A Polícia Federal (PF) rejeitou nesta quarta-feira (20) a proposta de delação premiada apresentada por Daniel Vorcaro, proprietário do Banco Master. Segundo a corporação, o empresário não trouxe informações novas ou relevantes para as investigações em curso.
De acordo com os investigadores, os relatos entregues pela defesa de Vorcaro ficaram aquém das expectativas e não acrescentaram elementos além das provas já reunidas pela PF. Nos bastidores, a avaliação é que Vorcaro também evitou admitir fatos já identificados em celulares apreendidos, o que dificultou o avanço das negociações.

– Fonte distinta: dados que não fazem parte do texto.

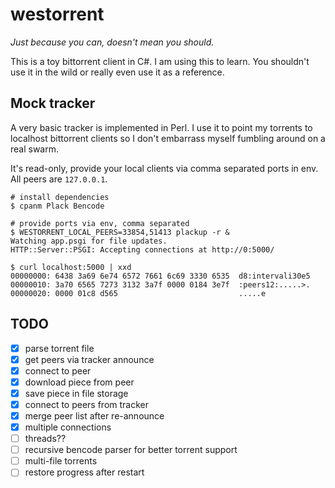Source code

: # westorrent
_Just because you can, doesn't mean you should._

This is a toy bittorrent client in C#. I am using this to learn. You shouldn't use it in the wild or really even use it as a reference.

## Mock tracker

A very basic tracker is implemented in Perl. I use it to point my torrents to localhost bittorrent clients so I don't embarrass myself fumbling around on a real swarm.

It's read-only, provide your local clients via comma separated ports in env. All peers are `127.0.0.1`.

```
# install dependencies
$ cpanm Plack Bencode

# provide ports via env, comma separated
$ WESTORRENT_LOCAL_PEERS=33854,51413 plackup -r &
Watching app.psgi for file updates.
HTTP::Server::PSGI: Accepting connections at http://0:5000/

$ curl localhost:5000 | xxd
00000000: 6438 3a69 6e74 6572 7661 6c69 3330 6535  d8:intervali30e5
00000010: 3a70 6565 7273 3132 3a7f 0000 0184 3e7f  :peers12:.....>.
00000020: 0000 01c8 d565                           .....e
```

## TODO
- [x] parse torrent file
- [x] get peers via tracker announce
- [x] connect to peer
- [x] download piece from peer
- [x] save piece in file storage
- [x] connect to peers from tracker
- [x] merge peer list after re-announce
- [x] multiple connections
- [ ] threads??
- [ ] recursive bencode parser for better torrent support
- [ ] multi-file torrents
- [ ] restore progress after restart
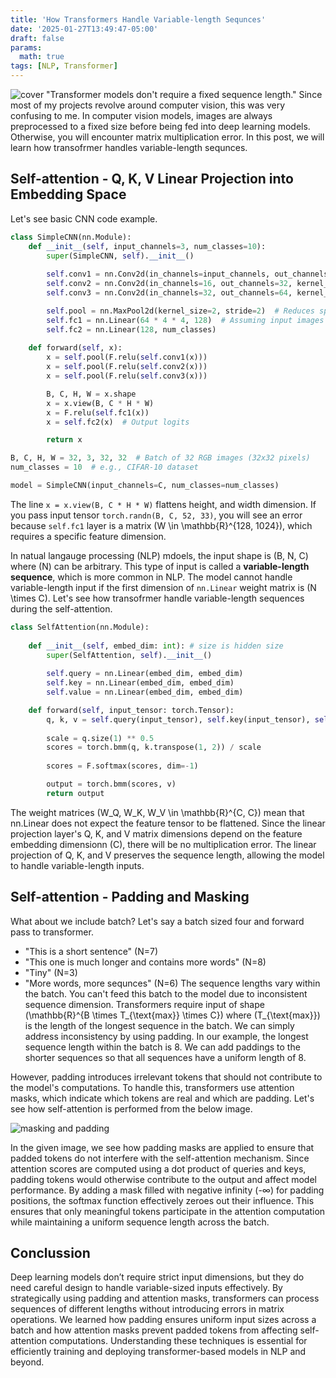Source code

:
```yaml
---
title: 'How Transformers Handle Variable-length Sequnces'
date: '2025-01-27T13:49:47-05:00'
draft: false
params:
  math: true
tags: [NLP, Transformer]
---
```

![cover](/images/2025-01-28_variable_sequence/cover.png)
"Transformer models don't require a fixed sequence length." Since most of my projects revolve around computer vision, this was very confusing to me. In computer vision models, images are always preprocessed to a fixed size before being fed into deep learning models. Otherwise, you will encounter matrix multiplication error. In this post, we will learn how transofrmer handles variable-length sequnces.


## Self-attention - Q, K, V Linear Projection into Embedding Space
Let's see basic CNN code example.

``` python
class SimpleCNN(nn.Module):
    def __init__(self, input_channels=3, num_classes=10):
        super(SimpleCNN, self).__init__()
        
        self.conv1 = nn.Conv2d(in_channels=input_channels, out_channels=16, kernel_size=3, padding=1)  # (B, 16, H, W)
        self.conv2 = nn.Conv2d(in_channels=16, out_channels=32, kernel_size=3, padding=1)  # (B, 32, H/2, W/2)
        self.conv3 = nn.Conv2d(in_channels=32, out_channels=64, kernel_size=3, padding=1)  # (B, 64, H/4, W/4)

        self.pool = nn.MaxPool2d(kernel_size=2, stride=2)  # Reduces spatial size by half
        self.fc1 = nn.Linear(64 * 4 * 4, 128)  # Assuming input images are 32x32
        self.fc2 = nn.Linear(128, num_classes)
    
    def forward(self, x):
        x = self.pool(F.relu(self.conv1(x)))
        x = self.pool(F.relu(self.conv2(x)))
        x = self.pool(F.relu(self.conv3(x)))

        B, C, H, W = x.shape
        x = x.view(B, C * H * W)
        x = F.relu(self.fc1(x))
        x = self.fc2(x)  # Output logits

        return x

B, C, H, W = 32, 3, 32, 32  # Batch of 32 RGB images (32x32 pixels)
num_classes = 10  # e.g., CIFAR-10 dataset

model = SimpleCNN(input_channels=C, num_classes=num_classes)
```
The line `x = x.view(B, C * H * W)` flattens height, and width dimension. If you pass input tensor `torch.randn(B, C, 52, 33)`, you will see an error because `self.fc1` layer is a matrix \(W \in \mathbb{R}^{128, 1024}\), which requires a specific feature dimension. 


In natual langauge processing (NLP) mdoels, the input shape is \(B, N, C\) where \(N\) can be arbitrary. This type of input is called a **variable-length sequence**, which is more common in NLP. The model cannot handle variable-length input if the first dimension of `nn.Linear` weight matrix is \(N \times C\). Let's see how transofrmer handle variable-length sequences during the self-attention.

``` python
class SelfAttention(nn.Module):  
  
    def __init__(self, embed_dim: int): # size is hidden size 
        super(SelfAttention, self).__init__()  
  
        self.query = nn.Linear(embed_dim, embed_dim)  
        self.key = nn.Linear(embed_dim, embed_dim)  
        self.value = nn.Linear(embed_dim, embed_dim)  

    def forward(self, input_tensor: torch.Tensor):  
        q, k, v = self.query(input_tensor), self.key(input_tensor), self.value(input_tensor)  
  
        scale = q.size(1) ** 0.5  
        scores = torch.bmm(q, k.transpose(1, 2)) / scale  
  
        scores = F.softmax(scores, dim=-1)  

        output = torch.bmm(scores, v)  
        return output
```

The weight matrices \(W_Q, W_K, W_V \in \mathbb{R}^{C, C}\) 
mean that nn.Linear does not expect the feature tensor to be flattened. Since the linear projection layer's Q, K, and V matrix dimensions depend on the feature embedding dimensionn \(C\), there will be no multiplication error. The linear projection of Q, K, and V preserves the sequence length, allowing the model to handle variable-length inputs.

## Self-attention - Padding and Masking
What about we include batch? Let's say a batch sized four and forward pass to transformer. 
- "This is a short sentence" \(N=7\)
- "This one is much longer and contains more words" \(N=8\)
- "Tiny" \(N=3\)
- "More words, more sequnces" \(N=6\)
The sequence lengths vary within the batch. You can't feed this batch to the model due to inconsistent sequence dimension. Transformers require input of shape \(\mathbb{R}^{B \times T_{\text{max}} \times C}\) where \(T_{\text{max}}\) is the length of the longest sequence in the batch. We can simply address inconsistency by using padding. In our example, the longest sequence length within the batch is 8. We can add paddings to the shorter sequences so that all sequences have a uniform length of 8. 

However, padding introduces irrelevant tokens that should not contribute to the model's computations. To handle this, transformers use attention masks, which indicate which tokens are real and which are padding. Let's see how self-attention is performed from the below image.

![masking and padding](/images/2025-01-28_variable_sequence/masking_padding.png)

In the given image, we see how padding masks are applied to ensure that padded tokens do not interfere with the self-attention mechanism. Since attention scores are computed using a dot product of queries and keys, padding tokens would otherwise contribute to the output and affect model performance. By adding a mask filled with negative infinity (-∞) for padding positions, the softmax function effectively zeroes out their influence. This ensures that only meaningful tokens participate in the attention computation while maintaining a uniform sequence length across the batch.

## Conclussion
Deep learning models don’t require strict input dimensions, but they do need careful design to handle variable-sized inputs effectively. By strategically using padding and attention masks, transformers can process sequences of different lengths without introducing errors in matrix operations. We learned how padding ensures uniform input sizes across a batch and how attention masks prevent padded tokens from affecting self-attention computations. Understanding these techniques is essential for efficiently training and deploying transformer-based models in NLP and beyond.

Apesar da recusa, a defesa ainda pode tentar um acordo diretamente com a Procuradoria-Geral da República (PGR). Qualquer entendimento, porém, dependeria do aval da PGR e da homologação do ministro André Mendonça, relator do caso no Supremo Tribunal Federal (STF).
Mesmo sem acordo firmado, a investigação segue em andamento. Neste mês, a PF realizou buscas em endereços ligados ao senador Ciro Nogueira (PP), ex-ministro da Casa Civil do governo Jair Bolsonaro.
Os investigadores apuram suspeitas de repasses financeiros e pagamento de despesas pessoais do parlamentar por pessoas ligadas ao grupo de Daniel Vorcaro, incluindo viagens em aeronaves particulares.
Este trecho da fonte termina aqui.